There is also an interesting debate here Have we misunderstood Creationism
Paul Bickley writes; "The first myth is that there is such a thing as a movement which we can legitimately call ‘creationism’." Undoubtedly that is correct, although there are as many views amongst those who hold to evolution. Undoubtedly also there is some bitter disputes, but I would suggest mainly at the fringes. Most creationists I know seek dialogue in a respectful manner.
"The second myth is that evolution sceptics are, in the words of Keith Porteous Wood of the National Secular Society, “…anti-science…" Again quite right, most creationists are not anti-science, as even Ron Numbers has pointed out.

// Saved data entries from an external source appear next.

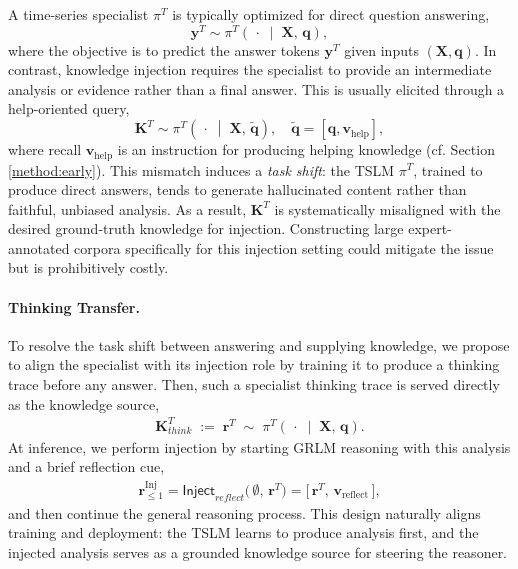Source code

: \documentclass[twoside]{article}
\begin{document}
A time-series specialist \(\pi^{T}\) is typically optimized for direct question answering,  
\[
\mathbf{y}^{T} \sim \pi^{T}\!\left(\,\cdot \;\middle|\; \mathbf{X},\, \mathbf{q}\right),
\]  
where the objective is to predict the answer tokens \(\mathbf{y}^{T}\) given inputs \((\mathbf{X},\mathbf{q})\).  
In contrast, knowledge injection requires the specialist to provide an intermediate analysis or evidence rather than a final answer. This is usually elicited through a help-oriented query,  
\[
\mathbf{K}^{T} \sim \pi^{T}\!\left(\,\cdot \;\middle|\; \mathbf{X},\, \mathbf{\tilde{q}}\right), \quad 
\mathbf{\tilde{q}} = [\mathbf{q}, \mathbf{v}_{\mathrm{help}}],
\]  
where recall \(\mathbf{v}_{\mathrm{help}}\) is an instruction for producing helping knowledge (cf. Section \ref{method:early}). This mismatch induces a \emph{task shift}: the TSLM $\pi^{T}$, trained to produce direct answers, tends to generate hallucinated content rather than faithful, unbiased analysis. As a result, \(\mathbf{K}^{T}\) is systematically misaligned with the desired ground-truth knowledge for injection. Constructing large expert-annotated corpora specifically for this injection setting could mitigate the issue but is prohibitively costly.

\paragraph{Thinking Transfer.}
To resolve the task shift between answering and supplying knowledge, we propose to align the specialist with its injection role by training it to produce a thinking trace before any answer. Then, such a specialist thinking trace is served directly as the knowledge source, 
\begin{align}
\label{eq:TSLM_think}
\mathbf{K}^{T}_{think} \;:=\; \mathbf{r}^{T}  \;\sim\; \pi^{T}\!\left(\,\cdot \;\middle|\; \mathbf{X},\, \mathbf{q}\right).
\end{align}
At inference, we perform injection by starting GRLM reasoning with this analysis and a brief reflection cue,
\begin{align}
\label{eq:early_injection}
\mathbf{r}^{\mathrm{Inj}}_{\le 1}
=
\mathsf{Inject}_{reflect}\!\big(\,\emptyset,\, \mathbf{r}^{T}\big)
=
\big[\, \mathbf{r}^{T},\, \boldsymbol{v}_{\mathrm{reflect}}\,\big],
\end{align}
and then continue the general reasoning process. This design naturally aligns training and deployment: the TSLM learns to produce analysis first, and the injected analysis serves as a grounded knowledge source for steering the reasoner.
\end{document}
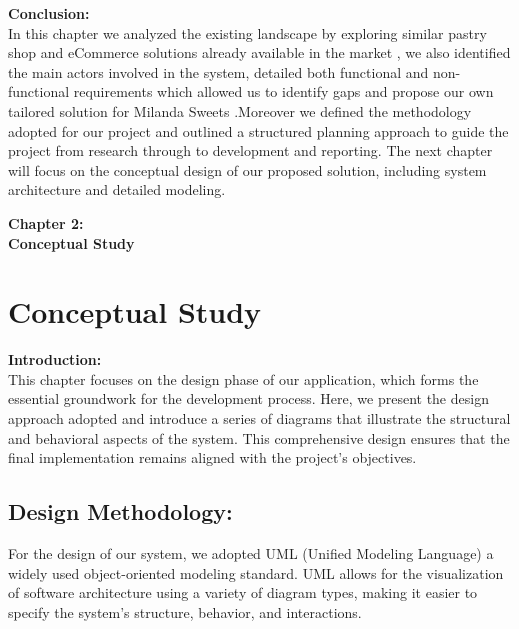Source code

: {\Large \textbf{Conclusion:}}\\

In this chapter we analyzed the existing landscape by exploring similar pastry shop and eCommerce solutions already available in the market , we also identified the main actors involved in the system, detailed both functional and non-functional requirements which allowed us to identify gaps and propose our own tailored solution for Milanda Sweets .Moreover we defined the methodology adopted for our project and outlined a structured planning approach to guide the project from research through to development and reporting.
The next chapter will focus on the conceptual design of our proposed solution, including system architecture and detailed modeling.

\newpage
\thispagestyle{empty}
\vspace*{\fill}
\begin{center}
    {\Huge \textbf{Chapter 2:}}\\[0.8cm]
    {\Huge \textbf{Conceptual Study}}
\end{center}
\vspace*{\fill}


\chapter{Conceptual Study}

{\Large \textbf{Introduction:}}\\

This chapter focuses on the design phase of our application, which forms the essential groundwork for the development process. Here, we present the design approach adopted and introduce a series of diagrams that illustrate the structural and behavioral aspects of the system. This comprehensive design ensures that the final implementation remains aligned with the project’s objectives.

\section{Design Methodology:}

For the design of our system, we adopted UML (Unified Modeling Language) a widely used object-oriented modeling standard. UML allows for the visualization of software architecture using a variety of diagram types, making it easier to specify the system’s structure, behavior, and interactions.\\


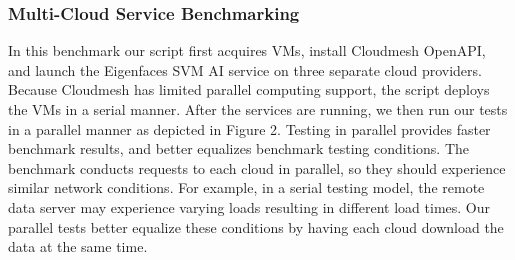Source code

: \begin{table}[htb]
\bigskip

\caption{Test results for the Eigenfaces SVM benchmark deployed
  as a mutli-cloud service.}
\label{tab:3}



\end{table}

\subsubsection{Multi-Cloud Service Benchmarking}
\label{multi-cloud-service-benchmarking}

In this benchmark our script first acquires VMs, install Cloudmesh
OpenAPI, and launch the Eigenfaces SVM AI service on three separate
cloud providers. Because Cloudmesh has limited parallel computing
support, the script deploys the VMs in a serial manner. After the
services are running, we then run our tests in a parallel manner as
depicted in Figure 2. Testing in parallel provides faster benchmark
results, and better equalizes benchmark testing conditions. The
benchmark conducts requests to each cloud in parallel, so they should
experience similar network conditions. For example, in a serial testing
model, the remote data server may experience varying loads resulting in
different load times. Our parallel tests better equalize these
conditions by having each cloud download the data at the same time.

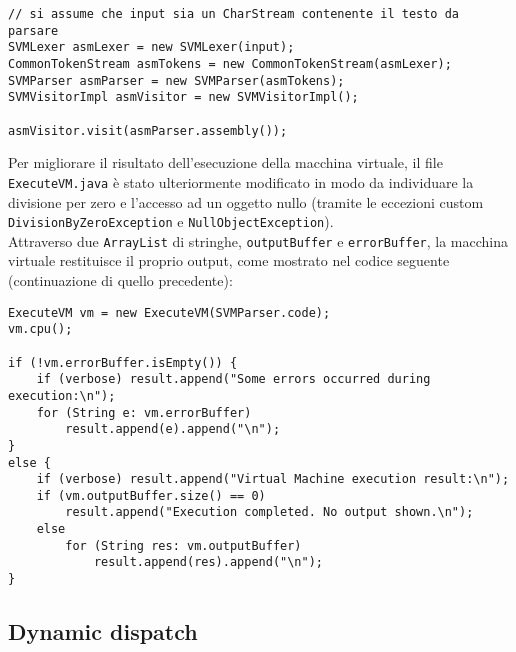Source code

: \documentclass[a4paper]{article}   %
\begin{document}
\begin{lstlisting}[basicstyle=\footnotesize\ttfamily]
// si assume che input sia un CharStream contenente il testo da parsare
SVMLexer asmLexer = new SVMLexer(input);
CommonTokenStream asmTokens = new CommonTokenStream(asmLexer);
SVMParser asmParser = new SVMParser(asmTokens);
SVMVisitorImpl asmVisitor = new SVMVisitorImpl();

asmVisitor.visit(asmParser.assembly());
\end{lstlisting}
Per migliorare il risultato dell'esecuzione della macchina virtuale, il file \lstinline|ExecuteVM.java| è stato ulteriormente modificato in modo da individuare la divisione per zero e l'accesso ad un oggetto nullo (tramite le eccezioni custom \lstinline|DivisionByZeroException| e \lstinline|NullObjectException|).\\
Attraverso due \lstinline|ArrayList| di stringhe, \lstinline|outputBuffer| e \lstinline|errorBuffer|, la macchina virtuale restituisce il proprio output, come mostrato nel codice seguente (continuazione di quello precedente):
\begin{lstlisting}[basicstyle=\footnotesize\ttfamily]
ExecuteVM vm = new ExecuteVM(SVMParser.code);
vm.cpu();

if (!vm.errorBuffer.isEmpty()) {
	if (verbose) result.append("Some errors occurred during execution:\n");
	for (String e: vm.errorBuffer)
		result.append(e).append("\n");
}
else {
	if (verbose) result.append("Virtual Machine execution result:\n");
	if (vm.outputBuffer.size() == 0)
		result.append("Execution completed. No output shown.\n");
	else
		for (String res: vm.outputBuffer)
			result.append(res).append("\n");
}
\end{lstlisting}
\subsection{Dynamic dispatch}
\end{document}
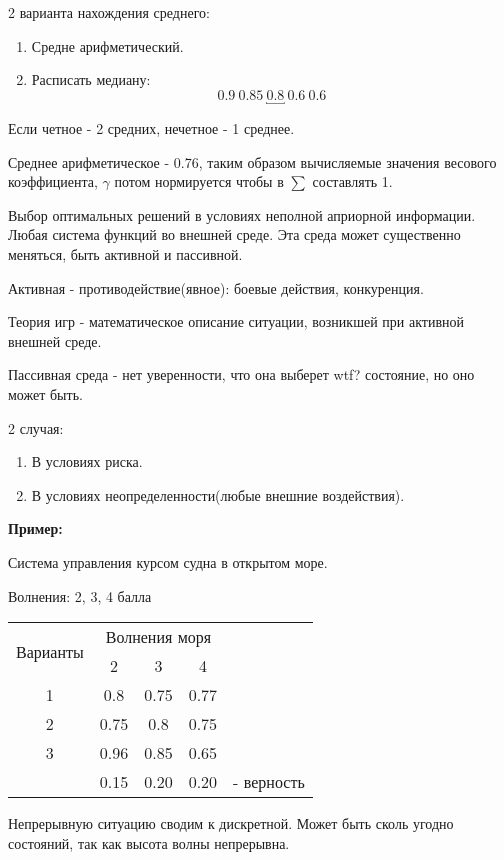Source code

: \documentclass[12pt,a5paper]{scrbook}
\begin{document}
  2 варианта нахождения среднего:
  \begin{enumerate}
    \item Средне арифметический.
    \item Расписать медиану:$$0.9 \ 0.85 \ \underbracket{0.8} \ 0.6 \ 0.6$$
  \end{enumerate}

  Если четное - 2 средних, нечетное - 1 среднее.

  Среднее арифметическое - 0.76, таким образом вычисляемые значения весового коэффициента, $\gamma$ потом нормируется чтобы в $\sum$ составлять 1.

  Выбор оптимальных решений в условиях неполной априорной информации. Любая система функций во внешней среде. Эта среда может существенно меняться, быть активной и пассивной.

  Активная - противодействие(явное): боевые действия, конкуренция.

  Теория игр - математическое описание ситуации, возникшей при активной внешней среде.

  Пассивная среда - нет уверенности, что она выберет wtf? состояние, но оно может быть.

  2 случая:
  \begin{enumerate}
    \item В условиях риска.
    \item В условиях неопределенности(любые внешние воздействия).
  \end{enumerate}

  \textbf{Пример:}

  Система управления курсом судна в открытом море.

  Волнения: 2, 3, 4 балла

  \begin{tabular}{c|c|c|cl}
    \cline{1-4}
    \multirow{2}{*}{Варианты} & \multicolumn{3}{c}{Волнения моря}&\\
    \cline{2-4}
    & 2 & 3 & 4&\\
    \cline{1-4}
    1 & 0.8 & 0.75 & 0.77&\\
    \cline{1-4}
    2 & 0.75 & 0.8 & 0.75&\\
    \cline{1-4}
    3 & 0.96 & 0.85 & 0.65&\\
    \cline{1-4}
    & 0.15 & 0.20 & 0.20 & - верность
  \end{tabular}

  Непрерывную ситуацию сводим к дискретной. Может быть сколь угодно состояний, так как высота волны непрерывна.
\end{document}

"The third myth is that the way to take the wind out of creationist sails is fierce rebuttal and public derision in the mode of Richard Dawkins or Harry Kroto. On the contrary, if evolution scepticism could ever be moulded into a movement, it would be due in no small measure to the galvanising effects of Dawkins’ rhetoric:" Again a good point, although the report does note that many creationists feel like a minority under attack.
"Bickley finishes with this useful statement,"If the public debate on faith and evolution is to move beyond its stale polarities, we could do worse than starting with rigorous analyses of the protagonists’ respective positions. The evolution-sceptical community is not really what reputation would make it. Listening carefully – knowing who ‘creationists’ really are and what they really think – is a first step to understanding the roots of their antagonism. In time, this understanding could undergird strategies which improve public engagement with science."